Yesterday was our ten year wedding anniversary. I’m very thankful to have a wife like Angel. She is by far the coolest girl I know. Looking back at our lives together is pretty amazing to me. To think that God brought together two rebellious kids in 1993 and then thirteen years later brought them both to salvation is just incredible.

To celebrate, we went to dinner at The Melting Pot which was by far the coolest dining experience I’ve ever had, not to mention the best food I’ve ever eaten. I had never been before but Angel had gone a few years ago for a Christmas party when she was working for It’s Just Lunch. She has been raving about it ever since and begged for us to go sometime. So I thought this would be the perfect opportunity to finally acquiesce. I’m glad I did.

After having dinner dressed in our Sunday best we walked up the street to a tattoo parlor and fulfilled a prophesy Angel had given on our honeymoon: she got a tattoo of a blue turtle. The blue turtle has kind of been the mysterious mascot of our marriage.

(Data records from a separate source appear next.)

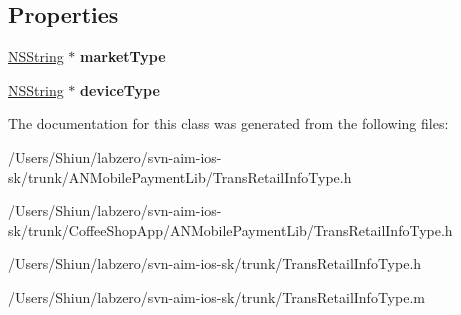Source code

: \subsection*{Properties}
\begin{DoxyCompactItemize}
\item 
\hypertarget{interface_trans_retail_info_type_a76c51a777463878d5941be0fcf7d45d3}{
\hyperlink{class_n_s_string}{NSString} $\ast$ {\bfseries marketType}}
\label{interface_trans_retail_info_type_a76c51a777463878d5941be0fcf7d45d3}

\item 
\hypertarget{interface_trans_retail_info_type_a167ed015ed817f7bd0b387f8ba4cfa4d}{
\hyperlink{class_n_s_string}{NSString} $\ast$ {\bfseries deviceType}}
\label{interface_trans_retail_info_type_a167ed015ed817f7bd0b387f8ba4cfa4d}

\end{DoxyCompactItemize}


The documentation for this class was generated from the following files:\begin{DoxyCompactItemize}
\item 
/Users/Shiun/labzero/svn-\/aim-\/ios-\/sk/trunk/ANMobilePaymentLib/TransRetailInfoType.h\item 
/Users/Shiun/labzero/svn-\/aim-\/ios-\/sk/trunk/CoffeeShopApp/ANMobilePaymentLib/TransRetailInfoType.h\item 
/Users/Shiun/labzero/svn-\/aim-\/ios-\/sk/trunk/TransRetailInfoType.h\item 
/Users/Shiun/labzero/svn-\/aim-\/ios-\/sk/trunk/TransRetailInfoType.m\end{DoxyCompactItemize}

Without going into too much detail the story of the blue turtle is this. On the first night of our honeymoon in Palm Desert California we went to one of those restaurants where they have this huge outdoor deck overlooking a pond. In this pond lived, by my estimation, 99 percent of the worlds turtle population. That’s where the turtle theme began.

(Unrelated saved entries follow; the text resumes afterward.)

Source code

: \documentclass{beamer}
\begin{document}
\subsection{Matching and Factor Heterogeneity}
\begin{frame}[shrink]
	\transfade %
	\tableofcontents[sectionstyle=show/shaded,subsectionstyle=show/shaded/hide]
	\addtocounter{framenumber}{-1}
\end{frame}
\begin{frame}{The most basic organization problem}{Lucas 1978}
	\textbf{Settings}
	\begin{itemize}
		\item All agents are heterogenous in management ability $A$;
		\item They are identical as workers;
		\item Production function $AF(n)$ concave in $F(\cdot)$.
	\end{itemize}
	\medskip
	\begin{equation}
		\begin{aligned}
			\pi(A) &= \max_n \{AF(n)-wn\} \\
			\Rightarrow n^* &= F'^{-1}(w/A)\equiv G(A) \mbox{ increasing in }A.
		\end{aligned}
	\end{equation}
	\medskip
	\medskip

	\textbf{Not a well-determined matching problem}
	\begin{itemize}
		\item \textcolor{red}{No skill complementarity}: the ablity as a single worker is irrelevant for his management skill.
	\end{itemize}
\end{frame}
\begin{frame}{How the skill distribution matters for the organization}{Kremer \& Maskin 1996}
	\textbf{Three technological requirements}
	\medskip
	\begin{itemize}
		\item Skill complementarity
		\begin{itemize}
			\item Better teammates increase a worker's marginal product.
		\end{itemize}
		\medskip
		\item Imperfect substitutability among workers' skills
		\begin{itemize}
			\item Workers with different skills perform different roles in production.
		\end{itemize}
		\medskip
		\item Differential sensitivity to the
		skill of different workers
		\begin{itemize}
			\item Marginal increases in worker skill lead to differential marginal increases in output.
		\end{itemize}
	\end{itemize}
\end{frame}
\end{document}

Later on that night we went to this club called the Blue Tattoo. It was one of those places where they fill up the dance floor with about three feet of soap suds. It was quite an unforgettable dancing/bathing experience. After leaving the club we passed some business that had a turtle on their logo, I think it was a bank or something like that. So Angel took a picture of the logo and said that on our ten year anniversary she was going to get a blue tattoo of a turtle.

That’s the Cliff’s Notes version because neither one of us can really remember the entire story leading up to the vow of the blue turtle.

Here are some pictures I took with my phone from last night.

So it’s settled. Angel is a prophet.

This is Angel’s third tattoo and from my experience with attending her tattooings I can now definitively say that tattoo artists have the worst taste in music of any race of people ever to exist. Good grief people! As if getting a tattoo isn’t annoying enough without having to endure one thrash/surf/poetry-reading song after another. Pfft!